Saturday, July 4, 2009

Taking back my life

Sometimes it's just good to settle in, grab that cup of coffee and get honest with myself. Thats kind of where I am today again and still. For a long, long time I used to hang on to that "childlike" desire for someone to "fix" me, to take care of me. Wouldn't it be wonderful if getting over the issues of our past was as simple as allowing someone else to kiss the booboo and make it all better?

Healing from a trauma experience is just not that easy though, is it? And to approach it like this I have found adds to my feelings of helplessness and hopelessness when I give control of my healing to someone else. The only way I can get better is to take responsibility for my own journey. Read up on this idea at Michele's new website where she discusses Self Empowered Therapy as a model of recovery.

I entered the mental health system back in the early 1990's searching for help as I exited a marraige and ten years of intermitant physical violence and daily mental and emotional abuse. Like Ellen talks about in her post "Why I dislike my (former) Psychiatrist" when I tried to bring up my life experiences with my doctors and therapists of this and the abuse and neglect I lived in as a child, I was dismissed and medicated. I spent the next fifteen years in a medicated stupor attempting to be that "good patient" - because I believed that if I just did what the doctors and therapists told me to do that I would get better. Wrong.

In reality what happened is that I gave away my power when I believed that "they" could "fix" me somehow. I accepted the many diagnosis' and medications (that changed numerous times over the years) and believed that something was inherently wrong with me, that I was "broken" for life; "damaged goods" as one professional put it.

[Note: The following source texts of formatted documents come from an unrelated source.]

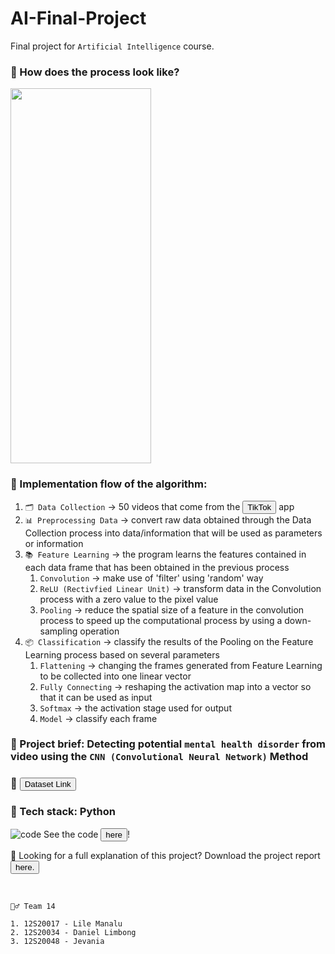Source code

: # AI-Final-Project
Final project for `Artificial Intelligence` course.

### 🎲 How does the process look like? 

<img src="https://user-images.githubusercontent.com/70984049/210680330-dd8979b2-5525-43a5-a539-327ef7eabc44.png" width="225" height="600"/>
<br> 

### 🧩 Implementation flow of the algorithm:
 1. `🗂️ Data Collection` -> 50 videos that come from the <a href="https://www.tiktok.com/"> <button>TikTok</button></a> app
 2. `📊 Preprocessing Data` -> convert raw data obtained through the Data Collection process into data/information that will be used as parameters or information
 3. `📚 Feature Learning` -> the program learns the features contained in each data frame that has been obtained in the previous process
    1. `Convolution` -> make use of 'filter' using 'random' way
    2. `ReLU (Rectivfied Linear Unit)` -> transform data in the Convolution process with a zero value to the pixel value
    3. `Pooling` -> reduce the spatial size of a feature in the convolution process to speed up the computational process by using a down-sampling operation
 4. `📦 Classification` -> classify the results of the Pooling on the Feature Learning process based on several parameters
    1. `Flattening` -> changing the frames generated from Feature Learning to be collected into one linear vector
    2. `Fully Connecting` -> reshaping the activation map into a vector so that it can be used as input
    3. `Softmax` -> the activation stage used for output
    4. `Model` -> classify each frame

 
### 🎯 Project brief: Detecting potential `mental health disorder` from video using the `CNN (Convolutional Neural Network)` Method

### 🔗 <a href="https://drive.google.com/drive/folders/13zLVvmE-xPBcHoTx6AU8pcguBednRUAL?hl=id"> <button>Dataset Link</button></a>

### 🔧 Tech stack: Python

![code](https://user-images.githubusercontent.com/70984049/206621790-3ab86da0-d70b-4d90-9d16-d823b8540ef3.png)
 See the code <a href="https://github.com/Lilemanalu/AI-final-project/blob/main/Mental_Health_Indicator.ipynb"> <button>here</button></a>!
 <br> 
 
📄 Looking for a full explanation of this project? Download the project report <a href="https://github.com/Lilemanalu/AI-final-project/raw/main/LP-CERTAN-22-14.pdf"> <button>here.</button></a>

 <br> 
 
 ```
 🧞‍♂️ Team 14
 
 1. 12S20017 - Lile Manalu
 2. 12S20034 - Daniel Limbong
 3. 12S20048 - Jevania
 
 ```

What I have since learned is that my stess reactions to my past experiences have been completely normal; it was the ongoing and long term abuse that was abnormal. Read more about PTSD and COMPLEX PTSD here

I have also learned that if a chosen path is not working ie helping me to cope better that it is not necessarily "my fault" and that I can choose another path of work.

A few steps I have taken to take back my life - my own "theory" to my personal efforts of change

1. I am able and capable to manage my own life and recovery
2. I am no longer a vulnerable child and have the resources as an adult to cope
3. As an adult, I am responsible for my choices
4. I CAN learn to change. I was "taught" how to be a victim as a child - I can find and use resources to LEARN how to get over this stuff. Micheles website and blog is a great place to start.